Every line from the first record below down to the line that includes "<blockquote><p>Friends from FDW, I" must be reproduced exactly; the pictures are not.

>>

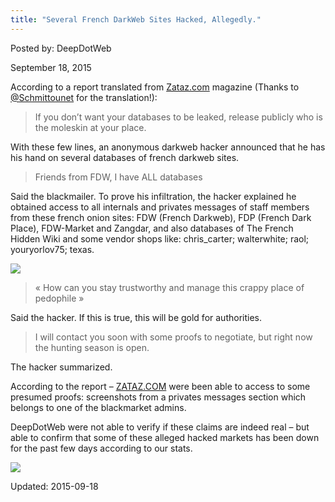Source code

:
 ```yaml
---
title: "Several French DarkWeb Sites Hacked, Allegedly."
---
```


Posted by: DeepDotWeb 

<span>September 18, 2015</span>

<p>According to a report translated from <a href="http://www.zataz.com/infiltration-dans-le-blackmarket-francophone/">Zataz.com</a> magazine (Thanks to <a href="https://twitter.com/Schmittounet">@Schmittounet</a> for the translation!):</p>
<blockquote><p>If you don&#8217;t want your databases to be leaked, release publicly who is the moleskin at your place.</p></blockquote>
<p>With these few lines, an anonymous darkweb hacker announced that he has his hand on several databases of french darkweb sites.</p>
<blockquote><p>Friends from FDW, I have ALL databases</p></blockquote>
<p>Said the blackmailer. To prove his infiltration, the hacker explained he obtained access to all internals and privates messages of staff members from these french onion sites: FDW (French Darkweb), FDP (French Dark Place), FDW-Market and Zangdar, and also databases of The French Hidden Wiki and some vendor shops like: chris_carter; walterwhite; raol; youryorlov75; texas.</p>

<img src="https://gir.pub/deepdotweb/imgs/2015/09/FDW.png">

<blockquote><p>« How can you stay trustworthy and manage this crappy place of pedophile »</p></blockquote>
<p>Said the hacker. If this is true, this will be gold for authorities.</p>
<blockquote><p>I will contact you soon with some proofs to negotiate, but right now the hunting season is open.</p></blockquote>
<p>The hacker summarized.</p>
<p>According to the report &#8211; <a href="http://www.zataz.com/infiltration-dans-le-blackmarket-francophone/">ZATAZ.COM</a> were been able to access to some presumed proofs: screenshots from a privates messages section which belongs to one of the blackmarket admins.</p>
<p>DeepDotWeb were not able to verify if these claims are indeed real &#8211; but able to confirm that some of these alleged hacked markets has been down for the past few days according to our stats.</p>

<img src="https://gir.pub/deepdotweb/imgs/2015/09/fdw.png">


Updated: 2015-09-18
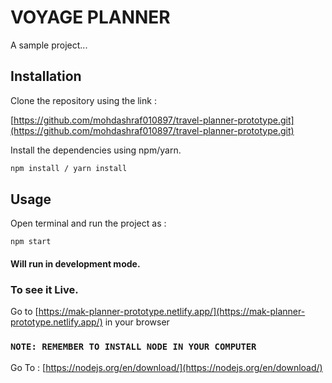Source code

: # VOYAGE PLANNER

A sample project...

## Installation

Clone the repository using the link : 

[https://github.com/mohdashraf010897/travel-planner-prototype.git](https://github.com/mohdashraf010897/travel-planner-prototype.git)


Install the dependencies using npm/yarn.

```bash
npm install / yarn install
```

## Usage

Open terminal and run the project as :

`npm start`
#### Will run in development mode.

### To see it Live.

Go to [https://mak-planner-prototype.netlify.app/](https://mak-planner-prototype.netlify.app/) in your browser 

### `NOTE: REMEMBER TO INSTALL NODE IN YOUR COMPUTER  ` 
   Go To : [https://nodejs.org/en/download/](https://nodejs.org/en/download/)

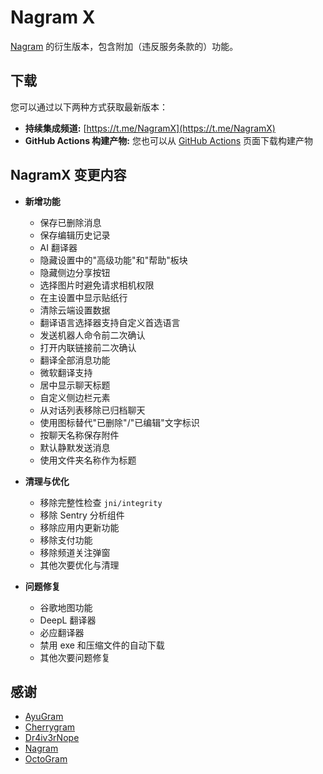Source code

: # Nagram X

[Nagram](https://github.com/NextAlone/Nagram) 的衍生版本，包含附加（违反服务条款的）功能。

## 下载

您可以通过以下两种方式获取最新版本：

*   **持续集成频道:** [https://t.me/NagramX](https://t.me/NagramX)
*   **GitHub Actions 构建产物:** 您也可以从 [GitHub Actions](https://github.com/risin42/NagramX/actions/workflows/staging.yml) 页面下载构建产物

## NagramX 变更内容
- **新增功能**
    - 保存已删除消息
    - 保存编辑历史记录
    - AI 翻译器
    - 隐藏设置中的"高级功能"和"帮助"板块
    - 隐藏侧边分享按钮
    - 选择图片时避免请求相机权限
    - 在主设置中显示贴纸行
    - 清除云端设置数据
    - 翻译语言选择器支持自定义首选语言
    - 发送机器人命令前二次确认
    - 打开内联链接前二次确认
    - 翻译全部消息功能
    - 微软翻译支持
    - 居中显示聊天标题
    - 自定义侧边栏元素
    - 从对话列表移除已归档聊天
    - 使用图标替代"已删除"/"已编辑"文字标识
    - 按聊天名称保存附件
    - 默认静默发送消息
    - 使用文件夹名称作为标题

- **清理与优化**
    - 移除完整性检查 ```jni/integrity```
    - 移除 Sentry 分析组件
    - 移除应用内更新功能
    - 移除支付功能
    - 移除频道关注弹窗
    - 其他次要优化与清理

- **问题修复**
    - 谷歌地图功能
    - DeepL 翻译器
    - 必应翻译器
    - 禁用 exe 和压缩文件的自动下载
    - 其他次要问题修复

## 感谢

- [AyuGram](https://github.com/AyuGram/AyuGram4A)
- [Cherrygram](https://github.com/arsLan4k1390/Cherrygram)
- [Dr4iv3rNope](https://github.com/Dr4iv3rNope/NotSoAndroidAyuGram)
- [Nagram](https://github.com/NextAlone/Nagram)
- [OctoGram](https://github.com/OctoGramApp/OctoGram)

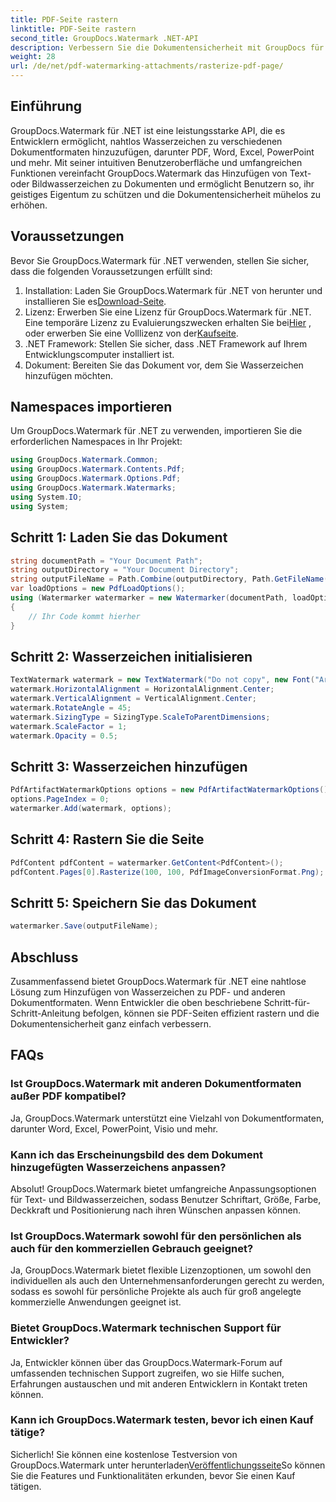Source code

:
 ```yaml
---
title: PDF-Seite rastern
linktitle: PDF-Seite rastern
second_title: GroupDocs.Watermark .NET-API
description: Verbessern Sie die Dokumentensicherheit mit GroupDocs für .NET. Fügen Sie Wasserzeichen nahtlos zu PDF und anderen Formaten hinzu.
weight: 28
url: /de/net/pdf-watermarking-attachments/rasterize-pdf-page/
---
```

## Einführung
GroupDocs.Watermark für .NET ist eine leistungsstarke API, die es Entwicklern ermöglicht, nahtlos Wasserzeichen zu verschiedenen Dokumentformaten hinzuzufügen, darunter PDF, Word, Excel, PowerPoint und mehr. Mit seiner intuitiven Benutzeroberfläche und umfangreichen Funktionen vereinfacht GroupDocs.Watermark das Hinzufügen von Text- oder Bildwasserzeichen zu Dokumenten und ermöglicht Benutzern so, ihr geistiges Eigentum zu schützen und die Dokumentensicherheit mühelos zu erhöhen.
## Voraussetzungen
Bevor Sie GroupDocs.Watermark für .NET verwenden, stellen Sie sicher, dass die folgenden Voraussetzungen erfüllt sind:
1. Installation: Laden Sie GroupDocs.Watermark für .NET von herunter und installieren Sie es[Download-Seite](https://releases.groupdocs.com/Watermark/net/).
2.  Lizenz: Erwerben Sie eine Lizenz für GroupDocs.Watermark für .NET. Eine temporäre Lizenz zu Evaluierungszwecken erhalten Sie bei[Hier](https://purchase.groupdocs.com/temporary-license/) , oder erwerben Sie eine Volllizenz von der[Kaufseite](https://purchase.groupdocs.com/buy).
3. .NET Framework: Stellen Sie sicher, dass .NET Framework auf Ihrem Entwicklungscomputer installiert ist.
4. Dokument: Bereiten Sie das Dokument vor, dem Sie Wasserzeichen hinzufügen möchten.

## Namespaces importieren
Um GroupDocs.Watermark für .NET zu verwenden, importieren Sie die erforderlichen Namespaces in Ihr Projekt:
```csharp
using GroupDocs.Watermark.Common;
using GroupDocs.Watermark.Contents.Pdf;
using GroupDocs.Watermark.Options.Pdf;
using GroupDocs.Watermark.Watermarks;
using System.IO;
using System;
```
## Schritt 1: Laden Sie das Dokument
```csharp
string documentPath = "Your Document Path";
string outputDirectory = "Your Document Directory";
string outputFileName = Path.Combine(outputDirectory, Path.GetFileName(documentPath));
var loadOptions = new PdfLoadOptions();
using (Watermarker watermarker = new Watermarker(documentPath, loadOptions))
{
    // Ihr Code kommt hierher
}
```
## Schritt 2: Wasserzeichen initialisieren
```csharp
TextWatermark watermark = new TextWatermark("Do not copy", new Font("Arial", 8));
watermark.HorizontalAlignment = HorizontalAlignment.Center;
watermark.VerticalAlignment = VerticalAlignment.Center;
watermark.RotateAngle = 45;
watermark.SizingType = SizingType.ScaleToParentDimensions;
watermark.ScaleFactor = 1;
watermark.Opacity = 0.5;
```
## Schritt 3: Wasserzeichen hinzufügen
```csharp
PdfArtifactWatermarkOptions options = new PdfArtifactWatermarkOptions();
options.PageIndex = 0;
watermarker.Add(watermark, options);
```
## Schritt 4: Rastern Sie die Seite
```csharp
PdfContent pdfContent = watermarker.GetContent<PdfContent>();
pdfContent.Pages[0].Rasterize(100, 100, PdfImageConversionFormat.Png);
```
## Schritt 5: Speichern Sie das Dokument
```csharp
watermarker.Save(outputFileName);
```

## Abschluss
Zusammenfassend bietet GroupDocs.Watermark für .NET eine nahtlose Lösung zum Hinzufügen von Wasserzeichen zu PDF- und anderen Dokumentformaten. Wenn Entwickler die oben beschriebene Schritt-für-Schritt-Anleitung befolgen, können sie PDF-Seiten effizient rastern und die Dokumentensicherheit ganz einfach verbessern.
## FAQs
### Ist GroupDocs.Watermark mit anderen Dokumentformaten außer PDF kompatibel?
Ja, GroupDocs.Watermark unterstützt eine Vielzahl von Dokumentformaten, darunter Word, Excel, PowerPoint, Visio und mehr.
### Kann ich das Erscheinungsbild des dem Dokument hinzugefügten Wasserzeichens anpassen?
Absolut! GroupDocs.Watermark bietet umfangreiche Anpassungsoptionen für Text- und Bildwasserzeichen, sodass Benutzer Schriftart, Größe, Farbe, Deckkraft und Positionierung nach ihren Wünschen anpassen können.
### Ist GroupDocs.Watermark sowohl für den persönlichen als auch für den kommerziellen Gebrauch geeignet?
Ja, GroupDocs.Watermark bietet flexible Lizenzoptionen, um sowohl den individuellen als auch den Unternehmensanforderungen gerecht zu werden, sodass es sowohl für persönliche Projekte als auch für groß angelegte kommerzielle Anwendungen geeignet ist.
### Bietet GroupDocs.Watermark technischen Support für Entwickler?
Ja, Entwickler können über das GroupDocs.Watermark-Forum auf umfassenden technischen Support zugreifen, wo sie Hilfe suchen, Erfahrungen austauschen und mit anderen Entwicklern in Kontakt treten können.
### Kann ich GroupDocs.Watermark testen, bevor ich einen Kauf tätige?
Sicherlich! Sie können eine kostenlose Testversion von GroupDocs.Watermark unter herunterladen[Veröffentlichungsseite](https://releases.groupdocs.com/)So können Sie die Features und Funktionalitäten erkunden, bevor Sie einen Kauf tätigen.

<<

◆ **Output for this exercise**:
Source code

:
 ```yaml
---
title: "Several French DarkWeb Sites Hacked, Allegedly."
---
```


Posted by: DeepDotWeb 

<span>September 18, 2015</span>

<p>According to a report translated from <a href="http://www.zataz.com/infiltration-dans-le-blackmarket-francophone/">Zataz.com</a> magazine (Thanks to <a href="https://twitter.com/Schmittounet">@Schmittounet</a> for the translation!):</p>
<blockquote><p>If you don&#8217;t want your databases to be leaked, release publicly who is the moleskin at your place.</p></blockquote>
<p>With these few lines, an anonymous darkweb hacker announced that he has his hand on several databases of french darkweb sites.</p>
<blockquote><p>Friends from FDW, I have ALL databases</p></blockquote>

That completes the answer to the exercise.